And here we go again – tube matching, this time preamp tubes – the topic will never end, but I hope to bring some clarity to it
There are technically 3 ways to measure tubes:
1) Emission testing – this test current that a tube can supply. Not bad, but rarely tests tube at real working conditions (really bad) and doesn’t test for any issues with grids inside a tube. It can show you that tube is good or bad, but forget about matching on this kind of testing. If you see somebody selling tubes and quoting emission test results – ignore them. The only thing they say is that tube is still working, but might not be working well. I had and still have emission tester (just for fun). You can get a great measuring tube what’s is unusable.
2) Mutual Conductance = transconductance (Gm) – this is a better method of measuring tubes. It’s “a ratio of the current change at the output port to the voltage change at the input.” This measurement can definitely tell you whether at tube is strong or not. However it now suffers not only from measuring Gm at conditions removed from actual (so when you use it, it can be quite weak). And then the problem of incorrect voltage on grids – which can skew results in one or the other direction. However, if you want to know if the tube is strong, this is much better test than emissions. But matched on mutual conductance tubes are not matched!!! I have a lot of tubes that measure perfectly on Gm, but are not matched by gain at all.
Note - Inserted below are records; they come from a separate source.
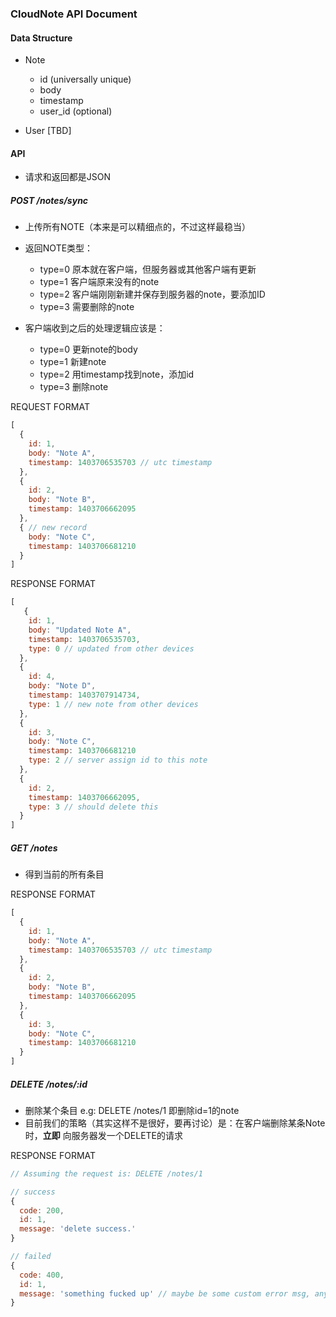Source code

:### CloudNote API Document

#### Data Structure

* Note
    * id (universally unique)
    * body
    * timestamp
    * user_id (optional)

* User [TBD]

#### API

* 请求和返回都是JSON

##### POST /notes/sync

* 上传所有NOTE（本来是可以精细点的，不过这样最稳当）
* 返回NOTE类型：
    * type=0 原本就在客户端，但服务器或其他客户端有更新
    * type=1 客户端原来没有的note
    * type=2 客户端刚刚新建并保存到服务器的note，要添加ID
    * type=3 需要删除的note

* 客户端收到之后的处理逻辑应该是：
    * type=0 更新note的body
    * type=1 新建note
    * type=2 用timestamp找到note，添加id
    * type=3 删除note

REQUEST FORMAT

```javascript
[
  {
    id: 1,
    body: "Note A",
    timestamp: 1403706535703 // utc timestamp
  },
  {
    id: 2,
    body: "Note B",
    timestamp: 1403706662095
  },
  { // new record
    body: "Note C",
    timestamp: 1403706681210
  }
]
```

RESPONSE FORMAT
```javascript
[
   {
    id: 1,
    body: "Updated Note A",
    timestamp: 1403706535703,
    type: 0 // updated from other devices
  },
  {
    id: 4,
    body: "Note D",
    timestamp: 1403707914734,
    type: 1 // new note from other devices
  },
  {
    id: 3,
    body: "Note C",
    timestamp: 1403706681210
    type: 2 // server assign id to this note
  },
  {
    id: 2,
    timestamp: 1403706662095,
    type: 3 // should delete this
  }
]
```

##### GET /notes

* 得到当前的所有条目

RESPONSE FORMAT

```javascript
[
  {
    id: 1,
    body: "Note A",
    timestamp: 1403706535703 // utc timestamp
  },
  {
    id: 2,
    body: "Note B",
    timestamp: 1403706662095
  },
  {
    id: 3,
    body: "Note C",
    timestamp: 1403706681210
  }
]
```

##### DELETE /notes/:id

* 删除某个条目 e.g: DELETE /notes/1 即删除id=1的note
* 目前我们的策略（其实这样不是很好，要再讨论）是：在客户端删除某条Note时，**立即** 向服务器发一个DELETE的请求

RESPONSE FORMAT

```javascript
// Assuming the request is: DELETE /notes/1

// success
{
  code: 200,
  id: 1,
  message: 'delete success.'
}

// failed
{
  code: 400,
  id: 1,
  message: 'something fucked up' // maybe be some custom error msg, anyway
}
```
3) Gain matching (Mu) – gain is an amount of voltage amplification that a tube can produce. It’s derived from change in voltage at the output port to the voltage change at the input port. To translate, Mu defines how loud a tube plays, which is the only thing that is important in a preamplifier – including phase splitters circuit. The easiest way to get to the number is to use GM / Rp (plate resistance), which logically takes us to conclusion that Mu is proportional to Gm for the same tube. THIS IS INCORRECT. I tested many tubes (the same maker, the same year, the same type) and the darn resistance is different for many tubes from the same lot (even inside of the same tube). Unfortunately, there are very few tube testers that can measure Gm since it requires calculations and practically no tube testers can calculate. The difference unfortunately could be huge – I saw as much 50% Mu difference in tubes that measure NEW and perfectly “matched” on mutual conductance. So if you need a matched preamp tube, request from a seller that they be matched on gain and nothing else. Also request NEW results for this type of a tube (this is tester independent), you will know how strong the tube is as well. Mu reduces as tube gets used.
Please note that this is primarily relevant only to preamplifier tubes (small signal tubes). Matching on gain is not as relevant to power tubes because their gain is usually very small – they amplify current not voltage.
Hope that will help you find that perfect matched pair/quad, etc.